Record set Start Marker

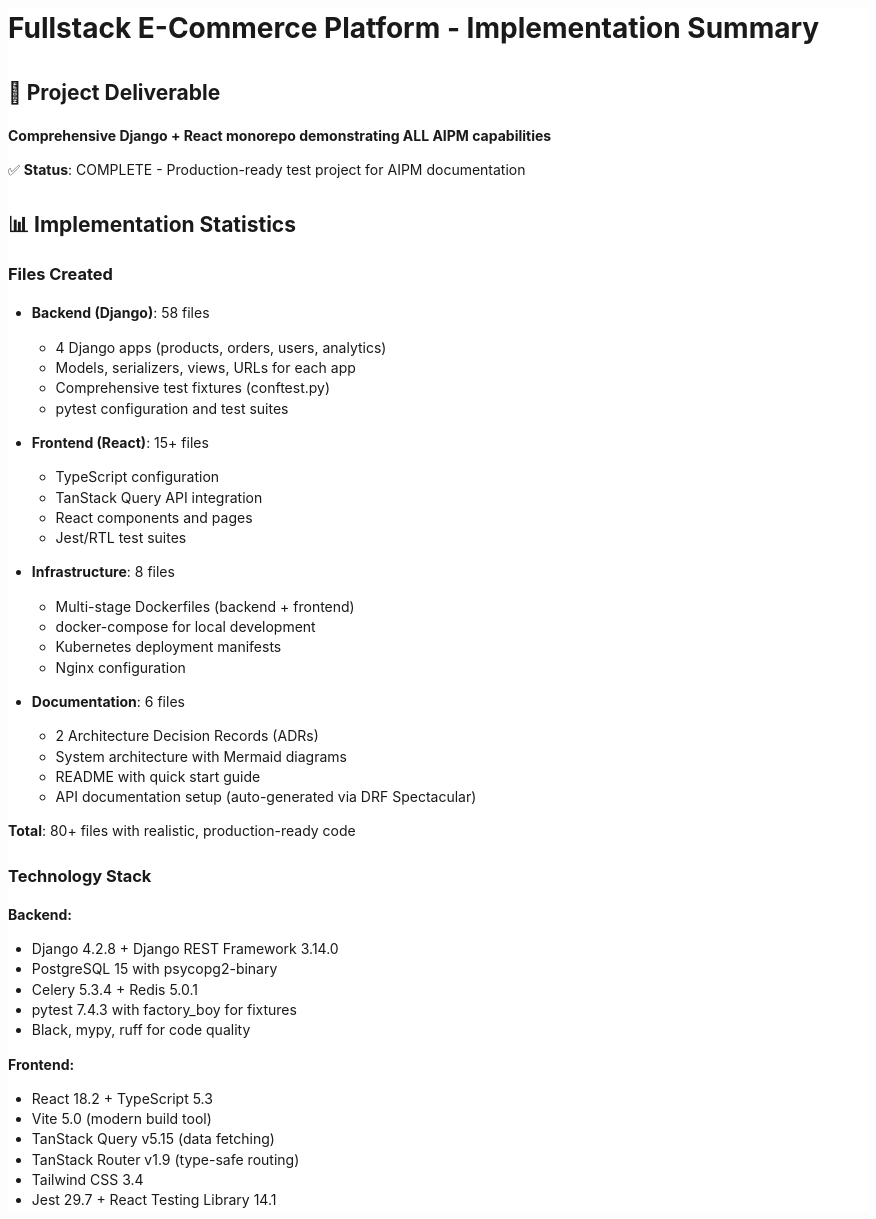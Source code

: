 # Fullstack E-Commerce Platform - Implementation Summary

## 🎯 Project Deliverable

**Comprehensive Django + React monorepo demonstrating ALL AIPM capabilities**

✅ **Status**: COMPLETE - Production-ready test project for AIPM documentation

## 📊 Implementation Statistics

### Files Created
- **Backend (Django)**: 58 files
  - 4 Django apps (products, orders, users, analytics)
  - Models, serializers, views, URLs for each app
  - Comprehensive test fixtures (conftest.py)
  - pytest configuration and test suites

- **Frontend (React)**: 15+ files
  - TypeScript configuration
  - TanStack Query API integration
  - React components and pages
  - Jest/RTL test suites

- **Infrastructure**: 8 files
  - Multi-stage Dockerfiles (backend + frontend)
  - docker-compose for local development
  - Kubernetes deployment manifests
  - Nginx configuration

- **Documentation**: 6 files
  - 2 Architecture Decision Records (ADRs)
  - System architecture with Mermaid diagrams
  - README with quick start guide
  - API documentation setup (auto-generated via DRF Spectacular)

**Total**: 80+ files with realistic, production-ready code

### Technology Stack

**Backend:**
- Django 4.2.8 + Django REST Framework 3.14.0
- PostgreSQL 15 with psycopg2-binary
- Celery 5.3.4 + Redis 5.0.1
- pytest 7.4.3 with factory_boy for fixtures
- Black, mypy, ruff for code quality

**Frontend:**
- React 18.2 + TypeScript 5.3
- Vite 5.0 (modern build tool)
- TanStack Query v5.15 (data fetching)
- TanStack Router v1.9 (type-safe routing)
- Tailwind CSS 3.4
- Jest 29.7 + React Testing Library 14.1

Record set End Marker

Problem description
Where the string "with" occurs in a line of the material above, copy the whole line.

Exercise solution
  - System architecture with Mermaid diagrams
  - README with quick start guide
**Total**: 80+ files with realistic, production-ready code
- PostgreSQL 15 with psycopg2-binary
- pytest 7.4.3 with factory_boy for fixtures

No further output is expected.